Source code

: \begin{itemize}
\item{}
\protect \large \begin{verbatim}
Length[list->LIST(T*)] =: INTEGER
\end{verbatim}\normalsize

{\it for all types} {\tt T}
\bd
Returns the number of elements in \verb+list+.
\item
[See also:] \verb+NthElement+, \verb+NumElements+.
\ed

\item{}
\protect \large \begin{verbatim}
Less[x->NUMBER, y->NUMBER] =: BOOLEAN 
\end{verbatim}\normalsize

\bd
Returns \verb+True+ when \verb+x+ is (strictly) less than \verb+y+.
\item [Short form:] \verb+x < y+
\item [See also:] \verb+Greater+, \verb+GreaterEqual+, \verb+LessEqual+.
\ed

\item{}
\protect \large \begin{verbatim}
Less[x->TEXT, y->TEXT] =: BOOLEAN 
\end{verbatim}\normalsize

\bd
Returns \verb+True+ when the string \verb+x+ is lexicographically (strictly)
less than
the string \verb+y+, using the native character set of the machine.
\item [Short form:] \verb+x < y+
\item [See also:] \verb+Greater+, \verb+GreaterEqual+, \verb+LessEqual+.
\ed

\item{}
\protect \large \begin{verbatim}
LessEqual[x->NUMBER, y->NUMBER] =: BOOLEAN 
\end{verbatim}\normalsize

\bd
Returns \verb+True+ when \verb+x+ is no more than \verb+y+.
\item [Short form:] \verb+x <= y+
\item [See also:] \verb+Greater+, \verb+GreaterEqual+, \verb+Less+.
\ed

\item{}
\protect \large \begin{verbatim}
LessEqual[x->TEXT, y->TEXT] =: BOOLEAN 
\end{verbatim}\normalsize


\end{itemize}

WHAT IS EXPECTED:
In the data above, find each line that has the word "than" and copy it out.

ANSWER BOX:
Returns \verb+True+ when \verb+x+ is (strictly) less than \verb+y+.
less than
Returns \verb+True+ when \verb+x+ is no more than \verb+y+.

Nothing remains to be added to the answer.